The chapel is lit by long, narrow, Gothic windows in the bays between the buttresses. These windows are unusual in that the lower sections of the openings are unglazed, and are fitted with tongue and groove timber shutters to assist with ventilation and light.

A side porch projects over the entrance, which leads to a small vestry. This is divided from the entrance and interior generally by a timber screen.

The floor is 6 in above ground level and is covered with red concrete. At the east end the floor originally rose to the sanctuary in the traditional five steps, but the top step has been removed to allow the altar to be detached from the rear wall and to stand free.

The chapel is simply furnished and displays a minimum of adornment. The sanctuary is panelled in silky oak, and decoration of the timber altar is limited to gilded motifs of Australian flora.

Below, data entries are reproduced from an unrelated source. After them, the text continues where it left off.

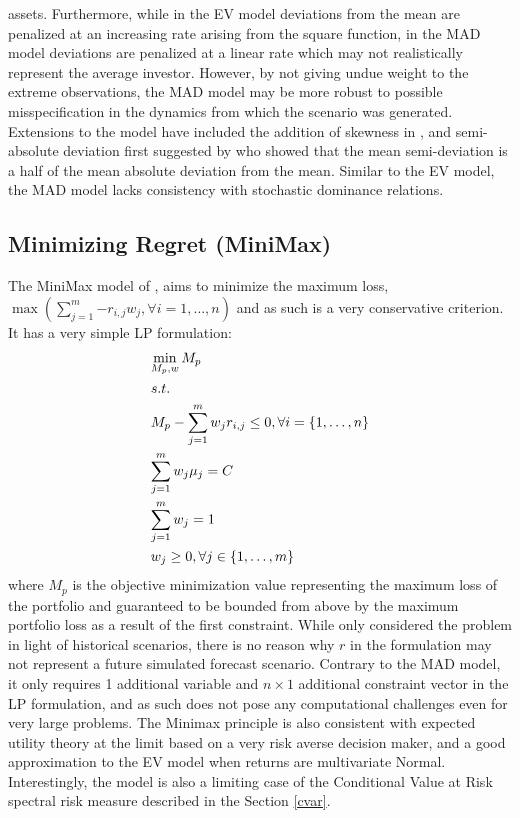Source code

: assets. Furthermore, while in the EV model deviations from the mean are
penalized at an increasing rate arising from the square function, in the MAD
model deviations are penalized at a linear rate which may not realistically
represent the average investor. However, by not giving undue weight to the
extreme observations, the MAD model may be more robust to possible
misspecification in the dynamics from which the scenario was generated.
Extensions to the model have included the addition of skewness in
, and semi-absolute deviation first suggested by
 who showed that the mean semi-deviation is a half
of the mean absolute deviation from the mean. Similar to the EV model, the
MAD model lacks consistency with stochastic dominance relations.
\subsection{Minimizing Regret (MiniMax)}
The MiniMax model of , aims to minimize the maximum loss,
$\max \left( {\sum\limits_{j=1}^m {- {r_{i,j}}{w_j}} ,\forall i=1,\dots,n} \right)$
and as such is a very conservative criterion. It has a very simple LP formulation:
\begin{equation}\label{eq:minimax}
\begin{gathered}
  \mathop {\min }\limits_{{M_p},w} {M_p} \hfill \\
  s.t. \hfill \\
  {M_p} - \sum\limits_{j=1}^m {{w_j}} {r_{i,j}} \leq 0,\forall i=\left\{ {1,\dots,n} \right\} \hfill \\
  \sum\limits_{j=1}^m {{w_j}{\mu _j}=C}  \hfill \\
  \sum\limits_{j=1}^m {{w_j}=1}  \hfill \\
  {w_j} \geq 0,\forall j \in \left\{ {1,\dots,m} \right\} \hfill \\
\end{gathered}
\end{equation}
where $M_p$ is the objective minimization value representing the maximum loss
of the portfolio and guaranteed to be bounded from above by the maximum
portfolio loss as a result of the first constraint. While
 only considered the problem in light of historical
scenarios, there is no reason why $r$ in the formulation may not represent a
future simulated forecast scenario. Contrary to the MAD model, it only
requires 1 additional variable and $n\times 1$ additional constraint vector
in the LP formulation, and as such does not pose any computational challenges
even for very large problems. The Minimax principle is also consistent with
expected utility theory at the limit based on a very risk averse decision
maker, and a good approximation to the EV model when returns are multivariate
Normal. Interestingly, the model is also a limiting case of the Conditional
Value at Risk spectral risk measure described in the Section \ref{cvar}.
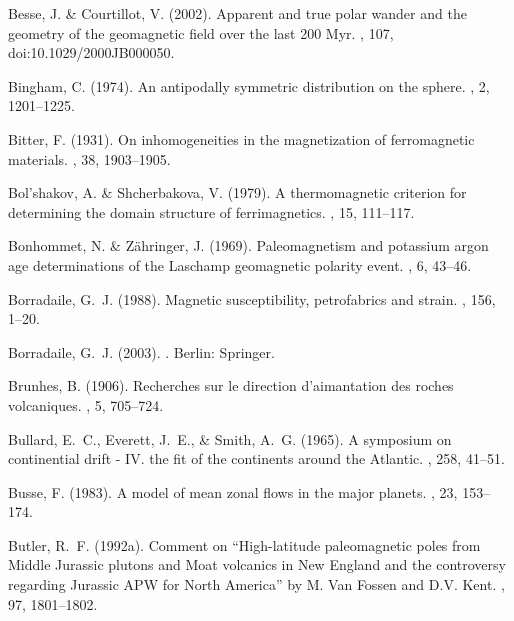 \documentclass[11pt]{book}
\begin{document}
\begin{thebibliography}{}
Besse, J. \& Courtillot, V. (2002).
\newblock Apparent and true polar wander and the geometry of the geomagnetic
  field over the last 200 Myr.
, 107, doi:10.1029/2000JB000050.

Bingham, C. (1974).
\newblock An antipodally symmetric distribution on the sphere.
, 2, 1201--1225.

Bitter, F. (1931).
\newblock On inhomogeneities in the magnetization of ferromagnetic materials.
, 38, 1903--1905.

Bol'shakov, A. \& Shcherbakova, V. (1979).
\newblock A thermomagnetic criterion for determining the domain structure of
  ferrimagnetics.
, 15, 111--117.

Bonhommet, N. \& Z\"ahringer, J. (1969).
\newblock Paleomagnetism and potassium argon age determinations of the Laschamp
  geomagnetic polarity event.
, 6, 43--46.

Borradaile, G.~J. (1988).
\newblock Magnetic susceptibility, petrofabrics and strain.
, 156, 1--20.

Borradaile, G.~J. (2003).
.
\newblock Berlin: Springer.

Brunhes, B. (1906).
\newblock Recherches sur le direction d'aimantation des roches volcaniques.
, 5, 705--724.

Bullard, E.~C., Everett, J.~E., \& Smith, A.~G. (1965).
\newblock A symposium on continential drift - IV. the fit of the continents
  around the Atlantic.
, 258, 41--51.

Busse, F. (1983).
\newblock A model of mean zonal flows in the major planets.
, 23, 153--174.

Butler, R.~F. (1992a).
\newblock Comment on ``High-latitude paleomagnetic poles from Middle Jurassic
  plutons and Moat volcanics in New England and the controversy regarding
  Jurassic {APW} for North America'' by {M}. Van Fossen and {D}.{V}. Kent.
, 97, 1801--1802.


\end{thebibliography}
\end{document}
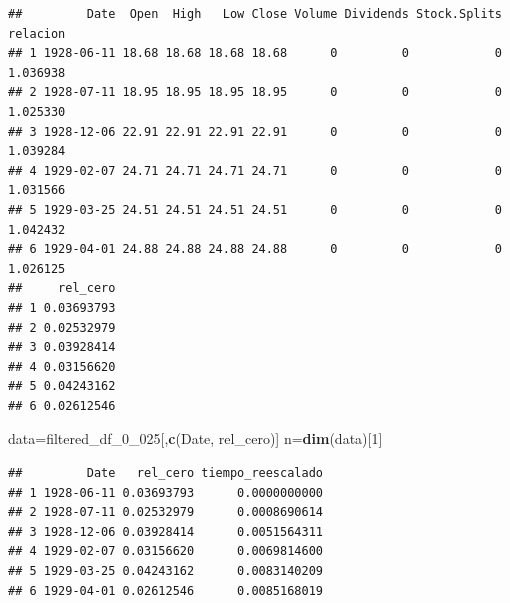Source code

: \documentclass[
  oneside]{article}
\newenvironment{Shaded}{\begin{snugshade}}{\end{snugshade}}
\newcommand{\CommentTok}[1]{\textcolor[rgb]{0.56,0.35,0.01}{\textit{#1}}}
\newcommand{\DecValTok}[1]{\textcolor[rgb]{0.00,0.00,0.81}{#1}}
\newcommand{\FunctionTok}[1]{\textcolor[rgb]{0.13,0.29,0.53}{\textbf{#1}}}
\newcommand{\NormalTok}[1]{#1}
\newcommand{\OtherTok}[1]{\textcolor[rgb]{0.56,0.35,0.01}{#1}}
\newcommand{\SpecialCharTok}[1]{\textcolor[rgb]{0.81,0.36,0.00}{\textbf{#1}}}
\newcommand{\StringTok}[1]{\textcolor[rgb]{0.31,0.60,0.02}{#1}}
\begin{document}
\begin{verbatim}
##         Date  Open  High   Low Close Volume Dividends Stock.Splits relacion
## 1 1928-06-11 18.68 18.68 18.68 18.68      0         0            0 1.036938
## 2 1928-07-11 18.95 18.95 18.95 18.95      0         0            0 1.025330
## 3 1928-12-06 22.91 22.91 22.91 22.91      0         0            0 1.039284
## 4 1929-02-07 24.71 24.71 24.71 24.71      0         0            0 1.031566
## 5 1929-03-25 24.51 24.51 24.51 24.51      0         0            0 1.042432
## 6 1929-04-01 24.88 24.88 24.88 24.88      0         0            0 1.026125
##     rel_cero
## 1 0.03693793
## 2 0.02532979
## 3 0.03928414
## 4 0.03156620
## 5 0.04243162
## 6 0.02612546
\end{verbatim}

\begin{Shaded}
\begin{Highlighting}[]
\NormalTok{data}\OtherTok{=}\NormalTok{filtered\_df\_0\_025[,}\FunctionTok{c}\NormalTok{(}\StringTok{\textquotesingle{}Date\textquotesingle{}}\NormalTok{, }\StringTok{\textquotesingle{}rel\_cero\textquotesingle{}}\NormalTok{)]}
\NormalTok{n}\OtherTok{=}\FunctionTok{dim}\NormalTok{(data)[}\DecValTok{1}\NormalTok{]}
\end{Highlighting}
\end{Shaded}

\begin{Shaded}
\end{Shaded}

\begin{verbatim}
##         Date   rel_cero tiempo_reescalado
## 1 1928-06-11 0.03693793      0.0000000000
## 2 1928-07-11 0.02532979      0.0008690614
## 3 1928-12-06 0.03928414      0.0051564311
## 4 1929-02-07 0.03156620      0.0069814600
## 5 1929-03-25 0.04243162      0.0083140209
## 6 1929-04-01 0.02612546      0.0085168019
\end{verbatim}
\end{document}
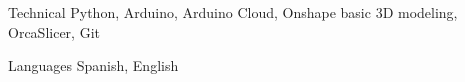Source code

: 
\begin{cvskills}

  \cvskill
  {Technical} %
  {Python, Arduino, Arduino Cloud, Onshape basic 3D modeling, OrcaSlicer, Git} %

  \cvskill
  {Languages} %
  {Spanish, English} %


\end{cvskills}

The loft at the western end has been installed sympathetically.

== Heritage listing ==
Old Bishopsbourne Chapel was listed on the Queensland Heritage Register on 21 October 1992 having satisfied the following criteria.

The place is important in demonstrating the evolution or pattern of Queensland's history.

Historically it is significant for its close association with the Anglican Archbishops of Brisbane for over 50 years, and with the theological college since 1936.

The place demonstrates rare, uncommon or endangered aspects of Queensland's cultural heritage.

It is important for its rarity of function, fabric and setting in Brisbane, and remains an integral element in the historic Old Bishopsbourne (St Francis Theological College) ecclesiastical grouping.

The place is important in demonstrating the principal characteristics of a particular class of cultural places.

Old Bishopsbourne Chapel, erected in 1912, is significant as a building of outstanding architectural quality, and as a fine example of the ecclesiastical work of Robin S Dods.

The place is important because of its aesthetic significance.

Old Bishopsbourne Chapel, erected in 1912, is significant as a building of outstanding architectural quality, and as a fine example of the ecclesiastical work of Robin S Dods.

The place is important in demonstrating a high degree of creative or technical achievement at a particular period.

Old Bishopsbourne Chapel, erected in 1912, is significant as a building of outstanding architectural quality, and as a fine example of the ecclesiastical work of Robin S Dods.

The place has a special association with the life or work of a particular person, group or organisation of importance in Queensland's history.

Old Bishopsbourne Chapel, erected in 1912, is significant as a building of outstanding architectural quality, and as a fine example of the ecclesiastical work of Robin S Dods.